(Source texts of formatted documents)
☆ ☆ ☆ ☆ ☆ ☆ ☆

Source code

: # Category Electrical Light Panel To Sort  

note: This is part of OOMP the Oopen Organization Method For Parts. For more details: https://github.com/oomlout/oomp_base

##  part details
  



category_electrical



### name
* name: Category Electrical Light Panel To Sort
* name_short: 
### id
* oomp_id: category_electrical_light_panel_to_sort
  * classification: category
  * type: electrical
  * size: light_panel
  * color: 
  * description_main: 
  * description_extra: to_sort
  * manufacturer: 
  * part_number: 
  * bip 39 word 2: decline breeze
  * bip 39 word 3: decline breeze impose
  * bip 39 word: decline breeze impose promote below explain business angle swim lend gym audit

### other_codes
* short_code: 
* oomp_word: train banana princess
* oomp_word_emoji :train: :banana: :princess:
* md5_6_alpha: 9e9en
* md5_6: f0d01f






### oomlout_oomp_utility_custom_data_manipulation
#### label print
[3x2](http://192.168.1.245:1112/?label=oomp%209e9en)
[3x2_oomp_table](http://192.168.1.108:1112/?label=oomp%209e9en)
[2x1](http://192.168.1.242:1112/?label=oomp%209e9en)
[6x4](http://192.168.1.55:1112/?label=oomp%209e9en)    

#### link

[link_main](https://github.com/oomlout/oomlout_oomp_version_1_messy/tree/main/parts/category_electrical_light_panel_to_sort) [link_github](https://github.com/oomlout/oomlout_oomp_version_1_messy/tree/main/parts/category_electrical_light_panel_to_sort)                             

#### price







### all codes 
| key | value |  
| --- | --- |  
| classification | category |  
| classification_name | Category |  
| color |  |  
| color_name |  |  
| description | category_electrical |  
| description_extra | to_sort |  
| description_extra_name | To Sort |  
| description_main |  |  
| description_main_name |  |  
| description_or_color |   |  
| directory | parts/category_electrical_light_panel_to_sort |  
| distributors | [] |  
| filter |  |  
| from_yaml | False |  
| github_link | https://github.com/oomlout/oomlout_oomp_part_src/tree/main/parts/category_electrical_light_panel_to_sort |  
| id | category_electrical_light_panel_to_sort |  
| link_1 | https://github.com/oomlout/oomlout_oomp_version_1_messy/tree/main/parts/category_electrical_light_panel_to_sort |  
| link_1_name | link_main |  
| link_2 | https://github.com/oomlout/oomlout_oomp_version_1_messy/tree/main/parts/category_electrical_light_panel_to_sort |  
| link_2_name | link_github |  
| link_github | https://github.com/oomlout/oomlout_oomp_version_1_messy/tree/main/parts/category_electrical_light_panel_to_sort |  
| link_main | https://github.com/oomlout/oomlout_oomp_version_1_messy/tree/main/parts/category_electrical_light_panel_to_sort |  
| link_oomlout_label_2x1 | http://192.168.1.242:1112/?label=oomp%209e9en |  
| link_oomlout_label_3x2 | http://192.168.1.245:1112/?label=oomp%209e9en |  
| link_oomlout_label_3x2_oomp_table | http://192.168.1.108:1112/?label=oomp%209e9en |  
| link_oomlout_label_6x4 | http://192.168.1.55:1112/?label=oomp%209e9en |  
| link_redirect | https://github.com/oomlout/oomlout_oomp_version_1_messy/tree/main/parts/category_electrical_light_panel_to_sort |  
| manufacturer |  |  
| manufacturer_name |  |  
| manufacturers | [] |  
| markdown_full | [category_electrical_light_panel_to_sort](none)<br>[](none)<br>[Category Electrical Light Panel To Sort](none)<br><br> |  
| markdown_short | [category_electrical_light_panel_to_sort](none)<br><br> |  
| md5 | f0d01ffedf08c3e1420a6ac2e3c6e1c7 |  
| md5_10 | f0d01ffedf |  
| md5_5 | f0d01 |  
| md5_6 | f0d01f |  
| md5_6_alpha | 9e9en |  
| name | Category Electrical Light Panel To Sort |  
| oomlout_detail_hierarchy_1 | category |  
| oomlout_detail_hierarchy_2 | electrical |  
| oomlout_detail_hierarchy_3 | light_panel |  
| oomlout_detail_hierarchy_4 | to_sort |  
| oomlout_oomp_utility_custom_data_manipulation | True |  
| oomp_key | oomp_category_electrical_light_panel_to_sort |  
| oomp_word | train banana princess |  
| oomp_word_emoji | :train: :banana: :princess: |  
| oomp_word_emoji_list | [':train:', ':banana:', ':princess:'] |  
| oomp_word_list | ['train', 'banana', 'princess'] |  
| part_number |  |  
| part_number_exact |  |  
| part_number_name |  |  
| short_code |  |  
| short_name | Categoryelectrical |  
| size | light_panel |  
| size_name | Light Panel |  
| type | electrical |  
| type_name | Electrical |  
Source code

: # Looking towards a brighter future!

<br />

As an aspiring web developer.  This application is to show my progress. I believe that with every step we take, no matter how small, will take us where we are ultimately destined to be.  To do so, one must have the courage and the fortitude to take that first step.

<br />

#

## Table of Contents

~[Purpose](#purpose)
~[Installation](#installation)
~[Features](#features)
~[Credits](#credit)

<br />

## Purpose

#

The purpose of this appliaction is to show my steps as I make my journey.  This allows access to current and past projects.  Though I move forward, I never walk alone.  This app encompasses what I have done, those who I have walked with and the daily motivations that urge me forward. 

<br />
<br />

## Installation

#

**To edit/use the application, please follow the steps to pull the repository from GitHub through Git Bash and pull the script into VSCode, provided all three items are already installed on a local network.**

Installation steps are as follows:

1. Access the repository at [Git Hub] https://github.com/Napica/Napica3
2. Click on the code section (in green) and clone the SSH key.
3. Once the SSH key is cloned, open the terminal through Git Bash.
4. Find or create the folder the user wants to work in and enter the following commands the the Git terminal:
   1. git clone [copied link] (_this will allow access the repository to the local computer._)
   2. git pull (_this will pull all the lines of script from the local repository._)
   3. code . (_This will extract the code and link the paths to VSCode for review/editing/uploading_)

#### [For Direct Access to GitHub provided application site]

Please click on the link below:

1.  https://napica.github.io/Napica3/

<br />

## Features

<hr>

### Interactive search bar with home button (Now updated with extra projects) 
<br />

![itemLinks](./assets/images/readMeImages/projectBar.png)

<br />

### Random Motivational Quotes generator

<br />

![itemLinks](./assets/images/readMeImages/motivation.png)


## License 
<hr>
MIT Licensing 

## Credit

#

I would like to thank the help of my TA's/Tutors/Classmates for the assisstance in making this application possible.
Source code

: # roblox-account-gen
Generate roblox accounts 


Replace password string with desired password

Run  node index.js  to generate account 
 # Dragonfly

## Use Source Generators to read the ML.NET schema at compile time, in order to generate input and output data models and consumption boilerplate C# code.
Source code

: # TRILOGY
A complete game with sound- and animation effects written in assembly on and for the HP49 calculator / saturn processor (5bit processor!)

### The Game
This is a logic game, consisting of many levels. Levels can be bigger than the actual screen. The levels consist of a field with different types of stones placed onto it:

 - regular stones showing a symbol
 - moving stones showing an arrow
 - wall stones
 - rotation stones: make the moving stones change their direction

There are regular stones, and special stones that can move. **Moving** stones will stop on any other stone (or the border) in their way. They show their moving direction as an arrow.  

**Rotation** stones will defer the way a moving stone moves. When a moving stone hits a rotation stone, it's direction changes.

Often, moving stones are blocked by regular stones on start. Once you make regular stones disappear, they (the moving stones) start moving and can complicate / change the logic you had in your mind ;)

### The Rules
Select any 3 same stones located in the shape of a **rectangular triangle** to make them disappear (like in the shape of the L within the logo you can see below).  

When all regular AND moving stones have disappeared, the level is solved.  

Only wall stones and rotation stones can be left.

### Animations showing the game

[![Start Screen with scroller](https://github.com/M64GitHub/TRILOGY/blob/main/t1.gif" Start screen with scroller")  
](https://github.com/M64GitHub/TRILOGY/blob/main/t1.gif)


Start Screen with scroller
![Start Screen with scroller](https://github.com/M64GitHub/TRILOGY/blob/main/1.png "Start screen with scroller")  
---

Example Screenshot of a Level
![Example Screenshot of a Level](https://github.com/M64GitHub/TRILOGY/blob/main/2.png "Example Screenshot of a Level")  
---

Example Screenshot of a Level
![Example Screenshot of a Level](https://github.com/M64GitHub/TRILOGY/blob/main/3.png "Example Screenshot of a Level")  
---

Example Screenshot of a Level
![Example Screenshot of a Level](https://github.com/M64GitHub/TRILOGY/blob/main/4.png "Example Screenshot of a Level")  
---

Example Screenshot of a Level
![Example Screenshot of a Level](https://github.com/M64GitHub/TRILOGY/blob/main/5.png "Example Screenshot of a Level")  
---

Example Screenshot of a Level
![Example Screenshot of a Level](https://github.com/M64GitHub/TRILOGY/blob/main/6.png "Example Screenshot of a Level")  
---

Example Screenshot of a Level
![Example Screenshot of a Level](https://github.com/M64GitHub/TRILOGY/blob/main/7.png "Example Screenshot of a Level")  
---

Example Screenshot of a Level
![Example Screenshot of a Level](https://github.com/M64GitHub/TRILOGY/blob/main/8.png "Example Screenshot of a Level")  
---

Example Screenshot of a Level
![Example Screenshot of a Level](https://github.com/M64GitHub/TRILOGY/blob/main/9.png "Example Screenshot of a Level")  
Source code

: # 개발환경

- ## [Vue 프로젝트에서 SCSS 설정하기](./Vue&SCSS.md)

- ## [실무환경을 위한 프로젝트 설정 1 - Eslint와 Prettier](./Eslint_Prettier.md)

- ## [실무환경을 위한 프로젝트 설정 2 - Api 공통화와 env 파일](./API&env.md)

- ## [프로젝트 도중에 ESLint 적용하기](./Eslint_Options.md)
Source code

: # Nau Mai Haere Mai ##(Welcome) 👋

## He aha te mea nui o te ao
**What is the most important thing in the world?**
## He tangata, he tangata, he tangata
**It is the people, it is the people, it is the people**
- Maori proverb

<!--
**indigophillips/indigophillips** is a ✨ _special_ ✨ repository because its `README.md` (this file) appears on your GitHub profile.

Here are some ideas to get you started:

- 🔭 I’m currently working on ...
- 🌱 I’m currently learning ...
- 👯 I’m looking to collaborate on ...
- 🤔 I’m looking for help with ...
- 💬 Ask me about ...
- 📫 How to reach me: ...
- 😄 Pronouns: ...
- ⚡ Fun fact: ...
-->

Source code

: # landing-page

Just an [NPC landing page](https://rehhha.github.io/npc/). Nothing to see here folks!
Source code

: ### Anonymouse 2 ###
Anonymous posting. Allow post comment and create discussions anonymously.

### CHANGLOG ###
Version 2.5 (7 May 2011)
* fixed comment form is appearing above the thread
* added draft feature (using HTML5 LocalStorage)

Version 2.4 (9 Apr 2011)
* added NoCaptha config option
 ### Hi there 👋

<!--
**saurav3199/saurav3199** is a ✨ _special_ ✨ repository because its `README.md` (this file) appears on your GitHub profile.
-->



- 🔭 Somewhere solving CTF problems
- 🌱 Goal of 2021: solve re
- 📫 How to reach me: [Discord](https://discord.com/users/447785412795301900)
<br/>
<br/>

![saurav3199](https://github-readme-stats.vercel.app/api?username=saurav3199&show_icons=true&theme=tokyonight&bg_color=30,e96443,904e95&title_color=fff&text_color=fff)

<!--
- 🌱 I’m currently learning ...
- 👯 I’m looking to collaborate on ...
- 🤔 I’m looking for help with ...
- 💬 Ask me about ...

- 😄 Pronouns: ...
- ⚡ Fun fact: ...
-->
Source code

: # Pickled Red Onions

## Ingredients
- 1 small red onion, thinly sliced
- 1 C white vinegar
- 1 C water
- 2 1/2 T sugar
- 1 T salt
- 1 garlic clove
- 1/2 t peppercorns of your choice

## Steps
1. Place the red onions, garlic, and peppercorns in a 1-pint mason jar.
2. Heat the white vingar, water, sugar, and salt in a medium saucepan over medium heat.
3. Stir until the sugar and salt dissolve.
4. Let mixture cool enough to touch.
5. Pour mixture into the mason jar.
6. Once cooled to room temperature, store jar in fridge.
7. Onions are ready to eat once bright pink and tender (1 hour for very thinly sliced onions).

☆ ☆ ☆ ☆ ☆ ☆ ☆

** What to do **
The span to give again runs from the line with "- 1 C white vinegar" through the last line of the records above; reproduce it exactly and nothing more.

** Output below **
- 1 C white vinegar
- 1 C water
- 2 1/2 T sugar
- 1 T salt
- 1 garlic clove
- 1/2 t peppercorns of your choice

## Steps
1. Place the red onions, garlic, and peppercorns in a 1-pint mason jar.
2. Heat the white vingar, water, sugar, and salt in a medium saucepan over medium heat.
3. Stir until the sugar and salt dissolve.
4. Let mixture cool enough to touch.
5. Pour mixture into the mason jar.
6. Once cooled to room temperature, store jar in fridge.
7. Onions are ready to eat once bright pink and tender (1 hour for very thinly sliced onions).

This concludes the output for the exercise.